Corpus Studies in Word Prediction

Keith Trnka, Kathleen F. McCoy · 2007 · Proceedings of the 9th International ACM SIGACCESS Conference on Computers and Accessibility (Assets '07) · doi:10.1145/1296843.1296877

Summary

This paper from the University of Delaware investigates how the choice and combination of training corpora affects the performance of statistical word prediction systems for Augmentative and Alternative Communication (AAC) devices. The fundamental challenge is that AAC users communicate far below the rate of speech, and word prediction can help by reducing keystrokes needed. However, no large corpus of AAC-specific text exists for training language models, so researchers must approximate using other text sources.

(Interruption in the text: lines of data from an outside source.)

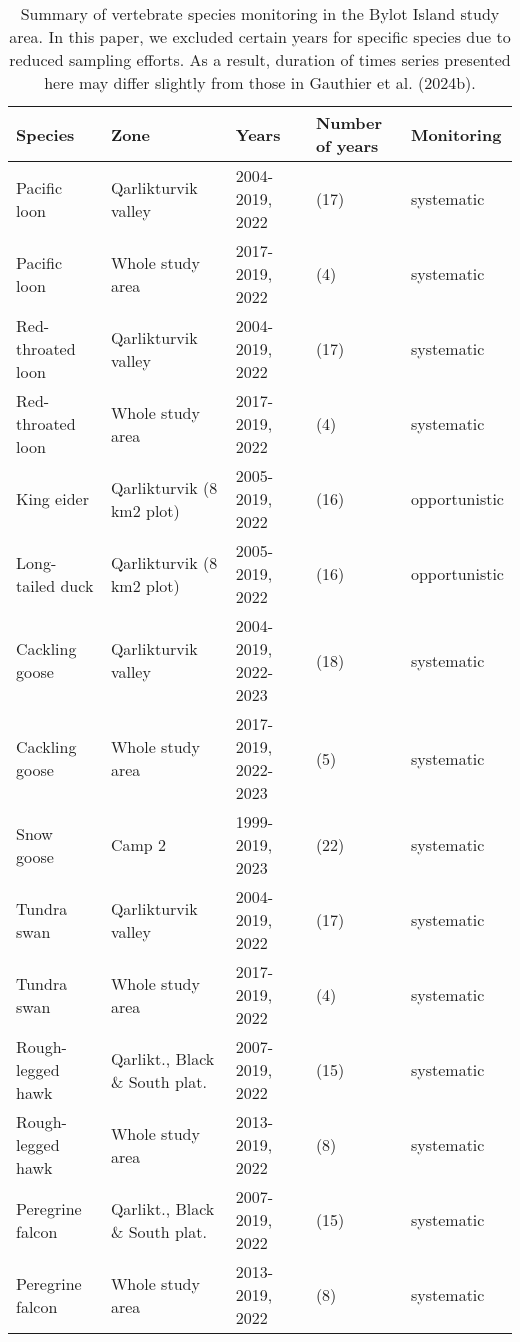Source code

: \begin{table}[ht]
\centering
\caption{Summary of vertebrate species monitoring in the Bylot Island study area. In this paper, we excluded certain years for specific species due to reduced sampling efforts. As a result, duration of times series presented here may differ slightly from those in Gauthier et al. (2024b).} 
\label{table:table_species_year_monitoring}
\begingroup\fontsize{8pt}{10pt}\selectfont
\begin{tabularx}{\textwidth}{lllll}
  \hline
{\textbf{Species}} & {\textbf{Zone}} & {\textbf{Years}} & {\textbf{Number of years}} & {\textbf{Monitoring}} \\ 
  \hline
Pacific loon & Qarlikturvik valley & 2004-2019, 2022 & (17) & systematic \\ 
  Pacific loon & Whole study area & 2017-2019, 2022 & (4) & systematic \\ 
  Red-throated loon & Qarlikturvik valley & 2004-2019, 2022 & (17) & systematic \\ 
  Red-throated loon & Whole study area & 2017-2019, 2022 & (4) & systematic \\ 
  King eider & Qarlikturvik (8 km2 plot) & 2005-2019, 2022 & (16) & opportunistic \\ 
  Long-tailed duck & Qarlikturvik (8 km2 plot) & 2005-2019, 2022 & (16) & opportunistic \\ 
  Cackling goose & Qarlikturvik valley & 2004-2019, 2022-2023 & (18) & systematic \\ 
  Cackling goose & Whole study area & 2017-2019, 2022-2023 & (5) & systematic \\ 
  Snow goose & Camp 2 & 1999-2019, 2023 & (22) & systematic \\ 
  Tundra swan & Qarlikturvik valley & 2004-2019, 2022 & (17) & systematic \\ 
  Tundra swan & Whole study area & 2017-2019, 2022 & (4) & systematic \\ 
  Rough-legged hawk & Qarlikt., Black \& South plat. & 2007-2019, 2022 & (15) & systematic \\ 
  Rough-legged hawk & Whole study area & 2013-2019, 2022 & (8) & systematic \\ 
  Peregrine falcon & Qarlikt., Black \& South plat. & 2007-2019, 2022 & (15) & systematic \\ 
  Peregrine falcon & Whole study area & 2013-2019, 2022  & (8) & systematic \\ 

\end{tabularx}
\end{table}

The authors evaluate word prediction using seven different corpora spanning spoken and written domains: AAC Email (emails from AAC users), Callhome (telephone conversations between family/friends), Charlotte (narrative conversations), SBCSAE (Santa Barbara face-to-face conversations), Micase (academic spoken English), Switchboard (prompted telephone conversations, ~2.9 million words), and Slate (online magazine, ~3.9 million words). Each corpus was preprocessed to approximate AAC text — reformatted to standard style, speech repairs removed (backchannels, repetitions, abandoned words), and punctuation normalised. The study uses keystroke savings as the primary evaluation metric, calculated on held-out test data.

Key findings

The most significant finding is that combining in-domain training data with out-of-domain data often produces better word prediction than either alone. A small amount of in-domain data combined with a much larger amount of dissimilar out-of-domain text can be more beneficial than a larger quantity of similar text alone. However, there is a threshold: when the in-domain and out-of-domain data are very different, out-of-domain training provides diminishing returns — Callhome (casual family conversation) saw no benefit from out-of-domain Slate (formal written text), even at 300 times the training data volume. Topic modeling proved portable across domains: a topic model trained on Switchboard improved keystroke savings significantly on all corpora except AAC Email, even when the testing domain differed substantially from Switchboard. Vocabulary analysis revealed that named entities (proper nouns) and out-of-vocabulary words are major factors affecting cross-domain performance. Slate, a written corpus with 12% named entities, performed poorly under out-of-domain training because named entity caching in practice would avoid many of these prediction misses. The corpus diversity analysis (OOV cross-validation) showed that Switchboard's vocabulary was the most evenly distributed across topics, while specialised corpora like AAC Email and Micase had higher self-OOV rates reflecting their focused vocabularies.

Relevance

This paper addresses a practical problem that remains relevant for AAC device development: how to build effective language models when the target population's text is scarce and difficult to collect. The finding that mixed-domain training often outperforms single-domain training has direct implications for developers of AAC prediction systems — rather than waiting for large AAC-specific corpora, they can leverage general-purpose text combined with whatever AAC data is available. The portability of topic modeling across very different text domains is particularly encouraging, suggesting that advanced NLP techniques can improve AAC prediction even when trained on dissimilar data. For practitioners, the paper highlights that keystroke savings (the standard metric) may not fully capture real-world benefit because factors like cognitive load of scanning prediction lists, speed of selection, and communication partner patience also affect whether word prediction actually improves communication rate. The vocabulary and named entity analysis provides practical guidance on when cross-domain training will and will not help.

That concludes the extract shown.